(Source texts of formatted documents)
....

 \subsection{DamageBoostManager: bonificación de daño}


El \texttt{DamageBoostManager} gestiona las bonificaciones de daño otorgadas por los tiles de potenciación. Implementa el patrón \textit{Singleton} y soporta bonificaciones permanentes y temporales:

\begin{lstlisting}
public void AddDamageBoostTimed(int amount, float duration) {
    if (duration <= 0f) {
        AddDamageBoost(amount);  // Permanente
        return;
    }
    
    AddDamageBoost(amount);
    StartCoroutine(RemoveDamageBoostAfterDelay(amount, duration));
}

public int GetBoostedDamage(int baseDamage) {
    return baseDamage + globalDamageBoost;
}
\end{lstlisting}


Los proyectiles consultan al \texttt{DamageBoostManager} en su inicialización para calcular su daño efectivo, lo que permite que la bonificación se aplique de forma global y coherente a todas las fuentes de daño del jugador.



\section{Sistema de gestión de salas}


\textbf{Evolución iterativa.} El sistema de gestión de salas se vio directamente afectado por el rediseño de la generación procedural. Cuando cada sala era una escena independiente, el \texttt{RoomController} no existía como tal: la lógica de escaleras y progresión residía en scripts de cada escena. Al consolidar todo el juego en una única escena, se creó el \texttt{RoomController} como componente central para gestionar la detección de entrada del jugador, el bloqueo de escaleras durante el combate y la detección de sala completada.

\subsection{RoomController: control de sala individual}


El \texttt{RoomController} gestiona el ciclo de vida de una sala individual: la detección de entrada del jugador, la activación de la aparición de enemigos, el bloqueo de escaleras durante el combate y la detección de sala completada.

....

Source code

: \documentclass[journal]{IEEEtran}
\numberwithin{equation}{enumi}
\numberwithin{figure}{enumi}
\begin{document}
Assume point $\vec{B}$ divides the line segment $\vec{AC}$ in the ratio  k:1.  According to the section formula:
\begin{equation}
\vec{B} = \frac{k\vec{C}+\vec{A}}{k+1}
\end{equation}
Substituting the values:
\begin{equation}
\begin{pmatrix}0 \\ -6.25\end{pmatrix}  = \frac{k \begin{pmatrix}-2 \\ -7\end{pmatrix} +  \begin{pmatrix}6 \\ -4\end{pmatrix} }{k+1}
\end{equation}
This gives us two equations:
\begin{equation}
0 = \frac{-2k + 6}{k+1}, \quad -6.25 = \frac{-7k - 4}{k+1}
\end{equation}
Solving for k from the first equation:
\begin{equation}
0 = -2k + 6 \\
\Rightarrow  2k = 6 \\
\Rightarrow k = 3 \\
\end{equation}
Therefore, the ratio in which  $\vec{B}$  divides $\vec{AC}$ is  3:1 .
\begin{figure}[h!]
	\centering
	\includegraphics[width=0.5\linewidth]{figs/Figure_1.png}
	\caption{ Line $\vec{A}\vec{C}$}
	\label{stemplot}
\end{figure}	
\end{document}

....

Prompt: Where a line in the records above contains the string "subsection", return that line.

Answer section:
 \subsection{DamageBoostManager: bonificación de daño}
\subsection{RoomController: control de sala individual}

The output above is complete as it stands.